The prevalence of metabolic dysregulation, namely type 2 diabetes mellitus (T2DM), is increasing at alarming rates, particularly for younger persons. Prior to 2020, the U.S. and the UK were seeing a decline in new cases of T2DM, but that trend is now beginning to reverse.[1] Some researchers hypothesise that these increases are related to challenges that the COVID-19 pandemic has presented. Patients may joke about their lab results, claiming that their less-optimal levels are due to quarantine weight or lifestyle changes. Even when attempting to share a laugh, there can be much truth in those statements. The pandemic has led to many people consuming less-nutritious foods and decreasing their activity levels, which can both disrupt metabolic health.

These lifestyle choices are far from the sole aetiology of increasing blood sugar levels across the U.S. and the UK. Recent years have also caused many people unprecedented and unrelenting stress. Chronic stress is a known risk factor for cardiovascular disease and T2DM.[2] Stress can potentially influence someone’s lifestyle factors, including diet and exercise habits, which can account for some of the dysregulation. Additionally, stress leads directly to glucose dysregulation and increased inflammation in response to chronically elevated cortisol levels.[3]

Markers of metabolic health and signs of early metabolic syndrome should be at the forefront of every integrative practitioner’s mind right now. Healthy glucose metabolism is a significant predictor of overall health and mortality; additionally, we know that COVID-19 infections may have more devastating effects in people with elevated blood glucose levels.[4] Researchers are also observing a curious trend in patients who have previously been diagnosed with COVID-19, particularly in those who were hospitalised. It is estimated that almost half of the patients admitted to the hospital for COVID-19 are seeing new-onset hyperglycaemia.[5] Blood sugar elevations frequently last for months after the infection has subsided, with as many as 35% of cases lasting six months or more.[6] This data leaves many physicians wondering if there will be a new wave of diabetic patients as this pandemic subsides.

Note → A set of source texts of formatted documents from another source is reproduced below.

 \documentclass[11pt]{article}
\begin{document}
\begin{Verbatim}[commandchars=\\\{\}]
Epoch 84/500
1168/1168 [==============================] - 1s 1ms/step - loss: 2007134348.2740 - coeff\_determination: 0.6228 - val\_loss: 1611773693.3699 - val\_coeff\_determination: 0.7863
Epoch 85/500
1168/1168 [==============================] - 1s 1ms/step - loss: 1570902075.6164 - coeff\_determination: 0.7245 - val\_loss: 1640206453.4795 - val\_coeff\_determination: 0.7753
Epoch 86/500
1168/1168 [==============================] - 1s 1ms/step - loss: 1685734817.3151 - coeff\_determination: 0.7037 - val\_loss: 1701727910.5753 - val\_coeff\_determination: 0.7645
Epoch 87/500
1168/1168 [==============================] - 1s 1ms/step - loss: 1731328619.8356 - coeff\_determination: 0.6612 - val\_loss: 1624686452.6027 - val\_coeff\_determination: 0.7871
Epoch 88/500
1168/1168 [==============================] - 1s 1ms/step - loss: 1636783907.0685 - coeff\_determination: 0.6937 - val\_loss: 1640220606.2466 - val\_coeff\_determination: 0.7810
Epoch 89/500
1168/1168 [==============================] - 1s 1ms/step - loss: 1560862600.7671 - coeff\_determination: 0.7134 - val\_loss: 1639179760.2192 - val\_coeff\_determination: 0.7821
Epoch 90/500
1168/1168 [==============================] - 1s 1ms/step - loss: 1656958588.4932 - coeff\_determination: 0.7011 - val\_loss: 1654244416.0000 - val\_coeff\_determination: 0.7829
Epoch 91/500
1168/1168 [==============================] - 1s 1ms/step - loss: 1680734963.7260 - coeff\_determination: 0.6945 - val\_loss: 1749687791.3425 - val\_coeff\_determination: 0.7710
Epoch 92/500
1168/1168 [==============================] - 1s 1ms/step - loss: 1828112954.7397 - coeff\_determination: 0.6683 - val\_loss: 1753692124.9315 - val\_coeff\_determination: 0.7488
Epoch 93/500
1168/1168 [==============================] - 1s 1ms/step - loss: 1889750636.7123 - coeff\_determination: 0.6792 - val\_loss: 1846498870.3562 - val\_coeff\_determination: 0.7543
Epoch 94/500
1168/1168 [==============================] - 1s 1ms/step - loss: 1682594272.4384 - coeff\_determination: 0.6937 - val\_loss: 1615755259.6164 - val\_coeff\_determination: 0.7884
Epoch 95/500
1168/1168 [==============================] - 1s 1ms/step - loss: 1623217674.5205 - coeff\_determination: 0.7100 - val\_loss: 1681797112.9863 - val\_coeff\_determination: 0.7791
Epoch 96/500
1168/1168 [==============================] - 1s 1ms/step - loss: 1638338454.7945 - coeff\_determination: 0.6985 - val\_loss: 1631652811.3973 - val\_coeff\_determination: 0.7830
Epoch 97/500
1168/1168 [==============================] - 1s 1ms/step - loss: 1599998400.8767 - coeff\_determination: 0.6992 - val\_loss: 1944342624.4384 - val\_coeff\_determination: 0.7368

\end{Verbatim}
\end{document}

Given the link between T2DM and the current health landscape, it’s now even more important to intervene when a patient presents with markers indicating early or advanced glycaemic dysregulation. Many of these patients may be resistant to medications or may present in the early, prediabetic stage, yet may be in desperate need of intervention beyond diet and lifestyle management for effective results. In these cases, it’s essential to look to alternative options, such as botanicals and nutraceuticals, that may offer better results than diet and exercise alone.[7]


Chromium is a trace mineral that’s often overlooked but of utmost importance for proper blood sugar regulation. Low chromium levels are associated with impaired glucose and insulin function, and, subsequently, T2DM.[8] Physicians first noticed the importance of chromium for glucose tolerance with patients receiving long-term total parenteral nutrition (TPN). TPN patients developed symptoms of diabetes, yet their symptoms would not respond to insulin administration. However, they improved when supplemented with chromium, suggesting that the chromium deficiency may be a source of symptoms of glucose dysregulation; this spurred on a much-needed area of study for diabetic patients.2

More recent research has shed light on chromium’s mechanisms as an integral part of blood sugar regulation. Chromium increases insulin receptor numbers and affinity, allowing for increased insulin binding to cells.[9] Chromium also activates intracellular signaling pathways involved in glucose transporter 4 (GLUT4) translocation, increasing glucose transport and enhancing insulin sensitivity.[10] Long-term chromium supplementation leads to improved glucose tolerance because it potentiates insulin in the cell.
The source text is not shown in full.